Tutta questa ricostruzione, azzardata assemblando tanti piccoli tasselli, si basa su un fatto che gli inquirenti danno ormai per certo: la piccola conosceva bene il suo assassino. Era ragazzina troppo furba, più grande della sua età, paurosa anche del buio, matura e che non si sarebbe fidata di un estraneo: su questo genitori e paesani ci mettono la mano sul fuoco. Forse l'ha addirittura avvicinata un parente, anche se tra quelle venti famiglie di Case Castella in pochi non sono legati tra loro da qualche vincolo. Qualcuno col quale aveva « giocato» anche altre volte. Lo lascerebbe pensare il fatto che sul suo corpicino, esclusi i graffi alla schiena provocati dal contatto con la siepe e forse dal trascinamento, l'autopsia non ha evidenziato alcun segno «strano». A parte i vestiti rimasti intatti, se le mutandine fossero state strappate dal bruto, l'esame autoptico l'avrebbe evidenziato. Invece, il solo segno di violenza ha evidenziato l'autopsia è sulla boccuccia: la mano dell'assassino ha cercato di seppellire per sempre un segreto che forse stava per essere svelato.
Pista locale, anzi paesana. Il sostituto procuratore della Repubblica di Avezzano, dottor Mario Pinelli, che coordina i molti carabinieri al comando del maggior Annichiarico, altrettanti agenti del Commissariato di Avezzano del dottor Bartoli nonché la Squadra mobile dell'Aquila del dottor Cerasoli, appare convinto. Tanto da aver quasi scartato l'ipotesi del bruto forestiero.

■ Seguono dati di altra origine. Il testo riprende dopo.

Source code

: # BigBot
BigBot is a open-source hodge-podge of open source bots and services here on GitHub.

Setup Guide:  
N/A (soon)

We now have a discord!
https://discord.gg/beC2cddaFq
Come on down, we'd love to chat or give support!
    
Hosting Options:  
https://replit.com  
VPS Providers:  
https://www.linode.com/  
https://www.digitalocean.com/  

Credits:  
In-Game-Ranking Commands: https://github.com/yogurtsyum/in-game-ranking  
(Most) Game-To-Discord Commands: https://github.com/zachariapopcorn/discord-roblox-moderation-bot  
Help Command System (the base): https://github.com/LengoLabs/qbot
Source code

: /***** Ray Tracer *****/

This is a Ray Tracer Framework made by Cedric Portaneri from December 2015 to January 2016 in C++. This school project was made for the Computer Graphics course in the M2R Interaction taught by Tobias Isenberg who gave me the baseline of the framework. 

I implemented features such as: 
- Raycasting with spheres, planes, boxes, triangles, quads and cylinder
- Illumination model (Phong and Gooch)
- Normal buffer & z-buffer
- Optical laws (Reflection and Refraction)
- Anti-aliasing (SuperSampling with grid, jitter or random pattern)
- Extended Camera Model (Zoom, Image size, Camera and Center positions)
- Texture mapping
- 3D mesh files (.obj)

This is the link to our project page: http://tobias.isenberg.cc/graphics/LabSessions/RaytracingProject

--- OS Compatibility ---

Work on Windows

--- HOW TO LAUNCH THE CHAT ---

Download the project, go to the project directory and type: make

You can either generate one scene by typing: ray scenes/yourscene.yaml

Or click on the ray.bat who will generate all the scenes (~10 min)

Scelta come quartiere generale l'abitazione di un carabiniere a Case Castella (proprio di fronte a casa Capoccitti), il magistrato ha cominciato a “torchiare” tutti. Tutto il paese praticamente. Ognuno viene ascoltato, casa per casa, o dal magistrato o da qualche inquirente. Poi a tavolino, si fanno i cosiddetti controlli “incrociati” tra le varie testimonianze e dichiarazioni.
Forse proprio per l'emergere di qualche contraddizione, il cerchio dei sospetti si è stretto sempre di più. Prima quattro persone. Quindi addirittura due. E cioè, un giovane, nemmeno venti anni, cugino della vittima abitante vicino casa Capoccitti e un pastore, sulla cinquantina. Entrambi forse hanno anche partecipato alle ricerche quando Biancaneve era scomparsa, per deviare i sospetti.

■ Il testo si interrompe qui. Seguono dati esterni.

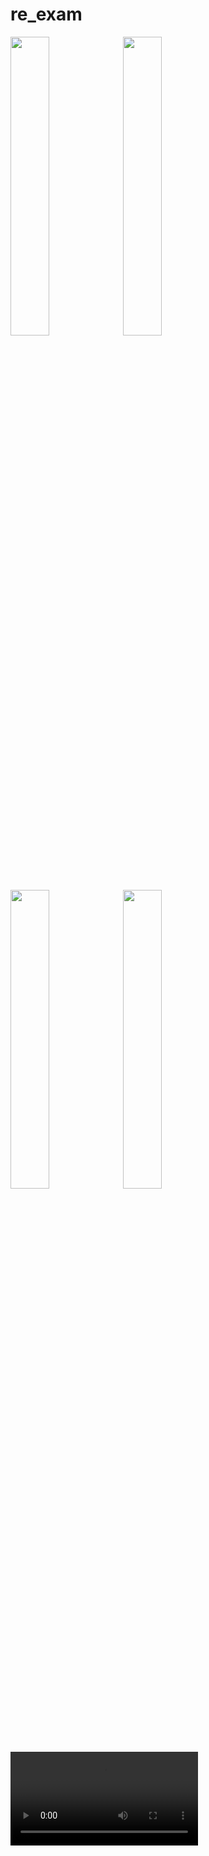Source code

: # re_exam

<p>
<img src = "https://github.com/prachis70/re_exam/assets/149580593/3b4b19ac-5cf5-4fd5-a735-881be229c978" heigth =22% width =35%>
  

<img src = "https://github.com/prachis70/re_exam/assets/149580593/6fe27c73-16c5-4022-ab3a-e70724ec91d1" heigth =22% width =35%>


<img src = "https://github.com/prachis70/re_exam/assets/149580593/82f2b30f-bb71-4c7d-a08e-f82281c6d5b9" heigth =22% width =35%>


<img src = "https://github.com/prachis70/re_exam/assets/149580593/215b8df0-7a80-410b-83d2-d12904d88c45" heigth =22% width =35%>
</p>


<video src ="https://github.com/prachis70/re_exam/assets/149580593/8e667f38-5143-48e9-ac0b-b6ce5701f1d5">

Entrambi, ieri pomeriggio, erano più o meno in evidenza ai funerali della piccola. Ieri, dentro e fuori la chiesa di S. Maria dei Sassi di Ridotti, c'era tanta gente sotto un sole spaccapietre, venuta da tutta la Valle Roveto. Amici, conoscenti, giornalisti, fotografi, cineoperatori, personalità, curiosi, inquirenti. Ma anche chi è venuto a Case Castella per spigolare sulle ultime novità delle indagini perché ha paura. Paura alimentata dall'orrenda fine di Cristina, dal fatto che ormai tutti pensino di camminare gomito a gomito col bruto e di dover temere per i propri figli, il ricordo ancora vivo dell'impunito delitto nella non lontana San Donato di Tagliacozzo, la voce di un « maniaco della Marsica» alimentano la paura.
Tutti sperano che l'incubo finisca presto. Tutti si mettono a disposizione per collaborare. Tutti vogliono il mostro. E gli inquirenti danno l'impressione di voler dare risposte subito, prima che l'assassino, freddo e calcolatore già negli attimi successivi al brutale soffocamento della piccola, acquisti sempre più coraggio, prima che il passare del tempo (come è avvenuto nel caso di San Donato), cancelli gli indizi, prima che qualcuno, in un clima che in paese si fa di ora in ora sempre più teso, faccia qualche fesseria.